Ground motions from the earthquake in Abruzzo, more than 100 kilometres away, woke my neighbours in their beds, though I managed to snore my way through it all. I live in a flat on the top floor of a house with a new, allegedly earthquake-resistant roof, and it’s possible the reason I didn’t wake up has something to do with that. Though it may just be that I’m a heavy sleeper. And the tremors, by the time they reached us, weren’t strong enough to do any damage. In the event of a larger earthquake closer to home, there’s an emergency muster point in a car park at the bottom of the hill. It’s nice to know the authorities have made contingency plans, though hard not to see this as window-dressing: most of the 295 people who died in and around l’Aquila were buried under rubble before they got as far as the bedroom door.
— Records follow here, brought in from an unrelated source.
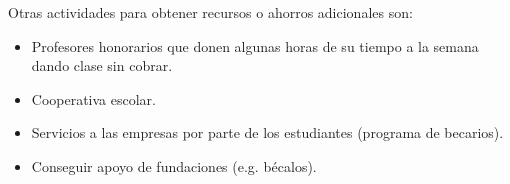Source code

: Otras actividades para obtener recursos o ahorros adicionales son:

\begin{itemize}
	\item Profesores honorarios que donen algunas horas de su tiempo a la semana dando clase sin cobrar.
	\item Cooperativa escolar.
	\item Servicios a las empresas por parte de los estudiantes (programa de becarios).
	\item Conseguir apoyo de fundaciones (e.g. bécalos).
\end{itemize}
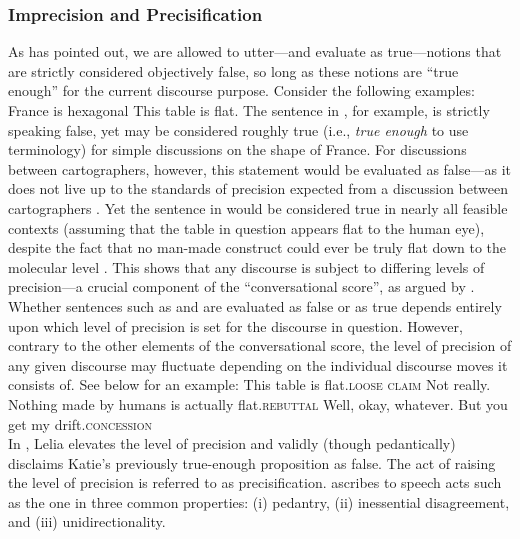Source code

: \subsubsection{Imprecision and Precisification}
As \textcite[p. 352ff]{Lewis1979} has pointed out, we are allowed to utter---and evaluate as true---notions that are strictly considered objectively false, so long as these notions are \enquote{true enough} for the current discourse purpose. Consider the following examples:
\pex\a France is hexagonal\hfill\parencite[p. 142]{Austin1976}
\a This table is flat.\xe
The sentence in , for example, is strictly speaking false, yet may be considered roughly true (i.e., \textit{true enough} to use  terminology) for simple discussions on the shape of France. For discussions between cartographers, however, this statement would be evaluated as false---as it does not live up to the standards of precision expected from a discussion between cartographers \parencite[p. 142]{Austin1976}. Yet the sentence in  would be considered true in nearly all feasible contexts (assuming that the table in question appears flat to the human eye), despite the fact that no man-made construct could ever be truly flat down to the molecular level \parencite[for details, see][]{Unger1975}. This shows that any discourse is subject to differing levels of precision---a crucial component of the \enquote{conversational score}, as argued by \textcite{Lewis1979}. Whether sentences such as  and  are evaluated as false or as true depends entirely upon which level of precision is set for the discourse in question. However, contrary to the other elements of the conversational score, the level of precision of any given discourse may fluctuate depending on the individual discourse moves it consists of. See below for an example:
\pex{}
\a{}This table is flat.\hfill{\scshape loose claim}
\a{}Not really. Nothing made by humans is actually flat.\hfill{\scshape rebuttal}
\a{}Well, okay, whatever. But you get my drift.\hfill{\scshape concession}\\
\emptyfill\parencite[p. 113]{Klecha2014}
\xe
In , Lelia elevates the level of precision and validly (though pedantically) disclaims Katie's previously true-enough proposition as false. The act of raising the level of precision is referred to as precisification. \textcite[p. 114]{Klecha2014} ascribes to speech acts such as the one in  three common properties: (i) pedantry, (ii) inessential disagreement, and (iii) unidirectionality.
If an earthquake strong enough to crack the walls were ever to strike, I suspect that – assuming I woke up, and assuming I was able to get downstairs, and assuming etc etc – rather than trying to dodge my way through the narrow medieval streets and falling masonry down to the muster point in the car park, I might head for the relative safety of the cellar. This isn’t quite as mad as it sounds. The town is built not so much on a hill as on a volcanic plug: a very large lump of cooled lava extruded millions of years ago by a long extinct volcano. One reassuring consequence of this is an intrinsic resistance to earthquakes: ground motions shake the rock as a whole, a bit like a ship on a rough sea. Another, more or less reassuring depending on how you look at it, is that the rock is riddled with tunnels and caves carved out by its various inhabitants over the past few thousand years – one of which is my cellar.
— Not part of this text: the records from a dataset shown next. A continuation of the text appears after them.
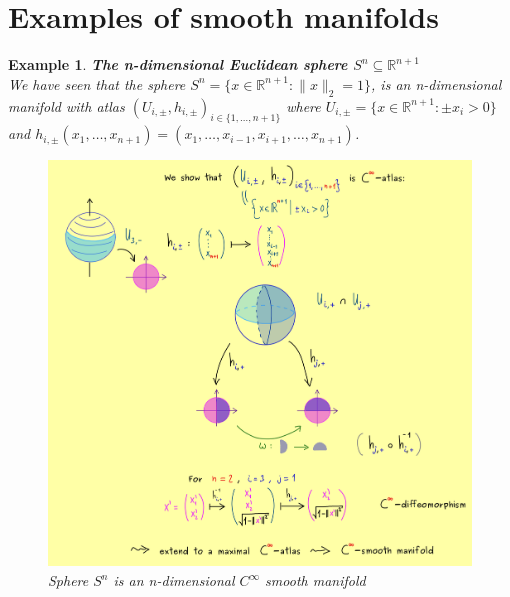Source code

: \documentclass[11pt]{book} %
\newtheorem*{example*}{Example}
\begin{document}

\section{Examples of smooth manifolds}

\begin{example*}{\textbf{The n-dimensional Euclidean sphere \( S^n \subseteq \mathbb{R}^{n+1} \)}} \\
    We have seen that the sphere \( S^n = \{ x \in \mathbb{R}^{n+1} : \| x \|_2 = 1 \} \), 
    is an n-dimensional manifold with atlas \( (U_{i, \pm}, h_{i, \pm})_{i \in \{1, \dots ,n+1\}} \) 
    where \( U_{i, \pm} = \{ x \in \mathbb{R}^{n+1} : \pm x_i > 0 \} \) and \( h_{i, \pm}(x_1, \ldots, x_{n+1}) = (x_1, \ldots, x_{i-1}, x_{i+1}, \ldots, x_{n+1}) \).
    
    \begin{figure}[H]
        \centering
        \includegraphics[width=\textwidth]{Figs/sphere_is_C^k_smooth.png}
        \caption{Sphere \( S^n \) is an n-dimensional $C^{\infty}$ smooth manifold}
    \end{figure}
    
\end{example*}
\end{document}
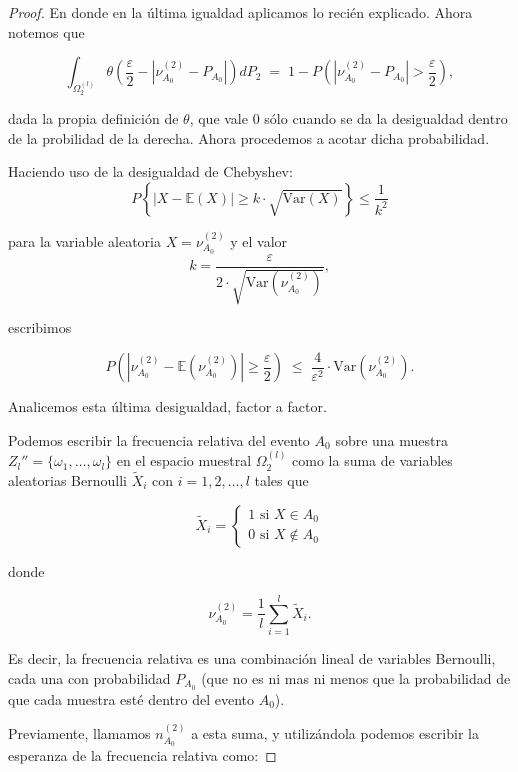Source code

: \documentclass{report}
\begin{document}
\begin{proof}
En donde en la última igualdad aplicamos lo recién explicado. Ahora notemos que

\begin{equation}\label{eq: theta como probabilidad}
    \int_{ \Omega_2^{(l)}}  \theta\left(\frac{\varepsilon}{2} - |\nu^{(2)}_{A_0}-P_{A_0}|\right) dP_2 \;=\; 1 - P\left(|\nu^{(2)}_{A_0}-P_{A_0}|>\frac{\varepsilon}{2}\right),
\end{equation}


dada la propia definición de $\theta$, que vale $0$ sólo cuando se da la desigualdad dentro de la probilidad de la derecha. Ahora procedemos a acotar dicha probabilidad.

Haciendo uso de la desigualdad de Chebyshev:
\[
P\left\{|X- \mathbb{E}\left(X \right)| \geq k \cdot \sqrt{\text{Var}(X)} \right\} \leq \frac{1}{k^2}
\]

para la variable aleatoria $X=\nu_{A_0}^{(2)}$ y el valor
\[
k= \frac{\varepsilon}{2\cdot\sqrt{\text{Var}\left(\nu_{A_0}^{(2)}\right)}}   ,
\]

escribimos

\begin{equation}
P\left(|\nu_{A_0}^{(2)} - \mathbb{E}\left(\nu_{A_0}^{(2)} \right)| \geq \frac{\varepsilon}{2}\right)
\;\leq\; \frac{4}{\varepsilon^2}\cdot \text{Var}\left(\nu_{A_0}^{(2)}\right). \label{Chebyshev aplicada a frecuencia relativa}
\end{equation}
\bigskip

Analicemos esta última desigualdad, factor a factor.

Podemos escribir la frecuencia relativa del evento $A_0$ sobre una muestra $Z_l''=\{\omega_1,\ldots,\omega_l\}$ en el espacio muestral $\Omega^{(l)}_2$ como la suma de variables aleatorias
Bernoulli $\tilde{X}_i$ con $i=1,2,\dots,l$ tales que

\[
    \tilde{X}_i = \begin{cases} 1 \text{ si } X\in A_0\\
        0 \text{ si } X\notin A_0
\end{cases}
\]

donde

\[
    \nu_{A_0}^{(2)} = \frac{1}{l}\sum_{i=1}^l \tilde{X}_i.
\]

Es decir, la frecuencia relativa es una combinación lineal de variables Bernoulli, cada una con probabilidad $P_{A_0}$ (que no es ni mas ni
menos que la probabilidad de que cada muestra esté dentro del evento $A_0$).

Previamente, llamamos $n_{A_0}^{(2)}$ a esta suma, y utilizándola podemos escribir la esperanza de la frecuencia relativa como:


\end{proof}
\end{document}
At the back of the garage, which belongs to the people who live on the first floor, there’s an old wooden door that closes with a very large, rusty bolt. Beyond that, a narrow flight of stairs cut out of the rock goes down three metres or so into the neighbours’ cellar, from which another flight switches back to descend another couple of metres into a long, low chamber with a curved roof and walls peppered with chisel marks, to which I hold the title deeds. I’ve no idea who made it; I’m only sure they can’t have been very tall. It could be medieval; it might even be Etruscan. It’s now full of empty wine bottles, crates, carboys, stacks of old tiles, lengths of pipe and a red plastic toboggan. A bare energy-saving light bulb casts its unromantic glare across the clutter. There’s a hole in one of the walls, just big enough to put two fists through, out of which, rather amazingly, blows a steady supply of fresh air. So if the house collapsed you could survive down there for three or four days (the amount of time, on average, it takes to die of thirst) while you waited to be rescued.
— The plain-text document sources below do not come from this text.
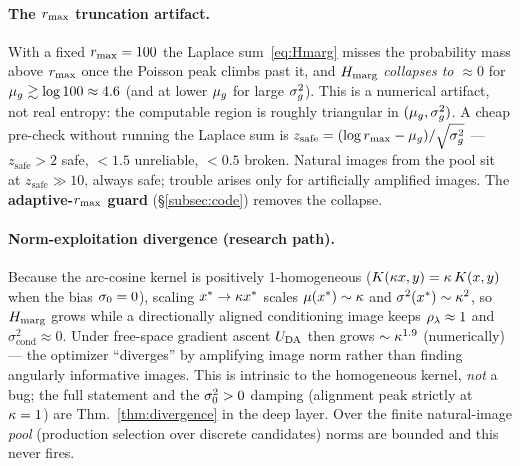 \paragraph{The $\rmax$ truncation artifact.}
With a fixed $\rmax=100$ the Laplace sum~\eqref{eq:Hmarg} misses the probability
mass above $\rmax$ once the Poisson peak climbs past it, and $\Hmarg$
\emph{collapses to $\approx0$} for $\mug\gtrsim\log100\approx4.6$ (and at lower
$\mug$ for large $\varg$). This is a numerical artifact, not real entropy: the
computable region is roughly triangular in $(\mug,\varg)$. A cheap pre-check
without running the Laplace sum is $z_{\mathrm{safe}}=(\log\rmax-\mug)/\sqrt{\varg}$
--- $z_{\mathrm{safe}}>2$ safe, $<1.5$ unreliable, $<0.5$ broken. Natural images
from the pool sit at $z_{\mathrm{safe}}\gg10$, always safe; trouble arises only for
artificially amplified images. The \textbf{adaptive-$\rmax$ guard}
(\S\ref{subsec:code}) removes the collapse.

\paragraph{Norm-exploitation divergence (research path).}
Because the arc-cosine kernel is positively $1$-homogeneous
($\Kf(\scal x,y)=\scal\,\Kf(x,y)$ when the bias $\sigz=0$), scaling
$x^{*}\to\scal x^{*}$ scales $\pmean(x^{*})\sim\scal$ and $\pvar(x^{*})\sim\scal^{2}$,
so $\Hmarg$ grows while a directionally aligned conditioning image keeps
$\corr\approx1$ and $\sigma^{2}_{\mathrm{cond}}\approx0$. Under free-space gradient
ascent $\Uda$ then grows $\sim\scal^{1.9}$ (numerically) --- the optimizer
``diverges'' by amplifying image norm rather than finding angularly informative
images. This is intrinsic to the homogeneous kernel, \emph{not} a bug; the full
statement and the $\sigz^{2}>0$ damping (alignment peak strictly at $\scal=1$) are
Thm.~\ref{thm:divergence} in the deep layer. Over the finite natural-image
\emph{pool} (production selection over discrete candidates) norms are bounded and
this never fires.


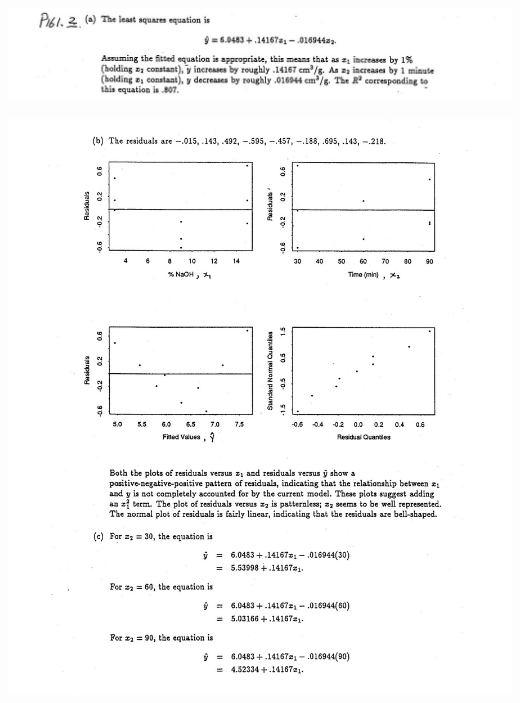 \documentclass[11pt]{article}\usepackage[]{graphicx}\usepackage[]{color}
\begin{document}
\begin{enumerate}
	\begin{center}
	\begin{minipage}{\linewidth}
		\centering
		\includegraphics[width=\textwidth]{05.JPG}
	\end{minipage}
\end{center}
	\begin{center}
	\begin{minipage}{\linewidth}
		\centering
		\includegraphics[width=\textwidth]{06.JPG}
	\end{minipage}
\end{center}


\end{enumerate}
\end{document}
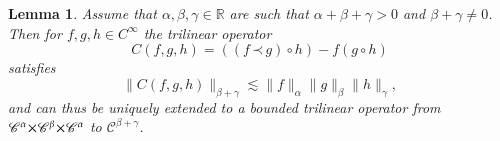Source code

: \documentclass[a4paper,11pt]{article}
\newtheorem{lemma}{Lemma}
{\theorembodyfont{\rmfamily}\newtheorem{remark}{Remark}}
\newcommand{\CC}{\mathscr{C}}
\newcommand{\lpara}{\,\mathord{\prec}\,}
\newcommand{\reso}{\,\mathord{\circ}\,}
\begin{document}
\begin{lemma}
  \label{lemma:commutator}Assume that $\alpha, \beta, \gamma \in \mathbb{R}$
  are such that $\alpha + \beta + \gamma > 0$ and $\beta + \gamma \neq 0$.
  Then for $f, g, h \in C^{\infty}$ the trilinear operator
  \[ C (f, g, h) = ((f \lpara g) \reso h) - f (g \reso h) \]
  satisfies
  \begin{equation}
    \label{eq:commutator bound} \|C (f, g, h)\|_{\beta + \gamma} \lesssim
    \|f\|_{\alpha} \|g\|_{\beta} \|h\|_{\gamma},
  \end{equation}
  and can thus be uniquely extended to a bounded trilinear operator from
  $\CC^{\alpha} \hspace{-0.17em} \times \hspace{-0.17em} \CC^{\beta}
  \hspace{-0.17em} \times \hspace{-0.17em} \CC^{\alpha}$ to $\CC^{\beta +
  \gamma}$.
\end{lemma}
\end{document}
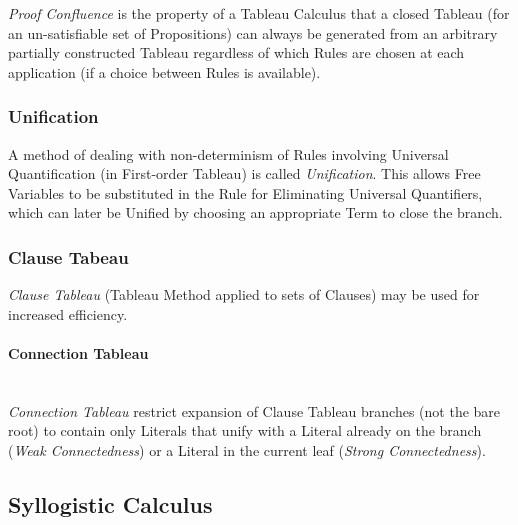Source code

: \emph{Proof Confluence} is the property of a Tableau Calculus that a
closed Tableau (for an un-satisfiable set of Propositions) can always
be generated from an arbitrary partially constructed Tableau
regardless of which Rules are chosen at each application (if a choice
between Rules is available).



\subsubsection{Unification} \label{sec:tableau_unification}

A method of dealing with non-determinism of Rules involving Universal
Quantification (in First-order Tableau) is called \emph{Unification}.
This allows Free Variables to be substituted in the Rule for
Eliminating Universal Quantifiers, which can later be Unified by
choosing an appropriate Term to close the branch.



\subsubsection{Clause Tabeau} \label{sec:clause_tableau}

\emph{Clause Tableau} (Tableau Method applied to sets of Clauses) may
be used for increased efficiency.



\paragraph{Connection Tableau} \label{sec:connection_tableau}
\hfill \\

\emph{Connection Tableau} restrict expansion of Clause Tableau
branches (not the bare root) to contain only Literals that unify with
a Literal already on the branch (\emph{Weak Connectedness}) or a
Literal in the current leaf (\emph{Strong Connectedness}).



\subsection{Syllogistic Calculus} \label{sec:syllogistic_calculus}



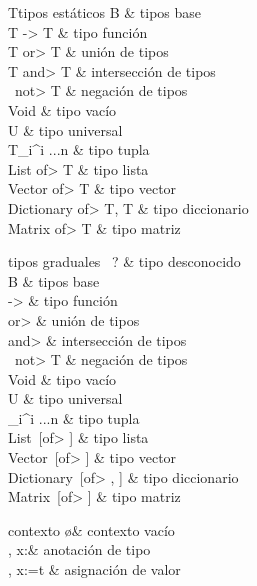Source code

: \bigskip
\hspace*{-2cm}
\begin{grammar}{T}{tipos estáticos}
B                            & tipos base \\ %
T -> T                       & tipo función \\
T \<or> T                    & unión de tipos \\
T \<and> T                   & intersección de tipos \\
\ \<not> T                     & negación de tipos \\
Void                         & tipo vacío \\
U                            & tipo universal \\
{T_i}^{i ...n}          & tipo tupla \\
List \<of> T                 & tipo lista \\
Vector \<of> T               & tipo vector \\
Dictionary \<of> T, T        & tipo diccionario \\
Matrix \<of> T               & tipo matriz \\
\end{grammar}

\bigskip
\begin{grammar}{\tau}{tipos graduales}
\ ?                            & tipo desconocido \\
B                            & tipos base \\ %
\tau -> \tau                 & tipo función \\
\tau \<or> \tau              & unión de tipos \\
\tau \<and> \tau             & intersección de tipos \\
\ \<not> T                     & negación de tipos \\
Void                         & tipo vacío \\
U                            & tipo universal \\
{\tau_i}^{i ...n}       & tipo tupla \\
List\ [\<of> \tau]           & tipo lista \\
Vector\ [\<of> \tau]         & tipo vector \\
Dictionary\ [\<of> \tau, \tau]      & tipo diccionario \\
Matrix\ [\<of> \tau]         & tipo matriz \\
\end{grammar}

\bigskip
\begin{grammar}{\Gamma}{contexto}
\o               & contexto vacío \\
\Gamma, x:\tau   & anotación de tipo \\
\Gamma, x:=t     & asignación de valor \\
\end{grammar}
The atmosphere’s dry, and the temperature’s a constant 13ºC all year round. So it’s a good place for storing wine, but not the first spot I’d think of if I were looking for somewhere to find enlightenment. Maybe that’s because of the junk; maybe it’s the ugly fluorescent lighting; or maybe it’s just because I’m not an ancient Greek. In Caves and the Ancient Greek Mind: Descending Underground in the Search for Ultimate Truth (Oxford, £50), Yulia Ustinova argues that ‘Plato’s image of the cave as a place of ignorance’ is anomalous, and that for many Greeks not only was ‘actual physical descent into the darkness of a cave … a way to enlightenment’ but ‘passage through a cave or a tunnel’ was ‘a mental image of the route to divine truth’. She acknowledges that ‘the connection of caves with fertility and chthonic cults’ is nothing new, but points out that ‘they are much less universal than thought formerly, and the notion of a primeval fertility goddess from whom all comes and to whom all return, as well as the Freudian inclination to see every grotto as uterine image … have been generally abandoned in recent research.’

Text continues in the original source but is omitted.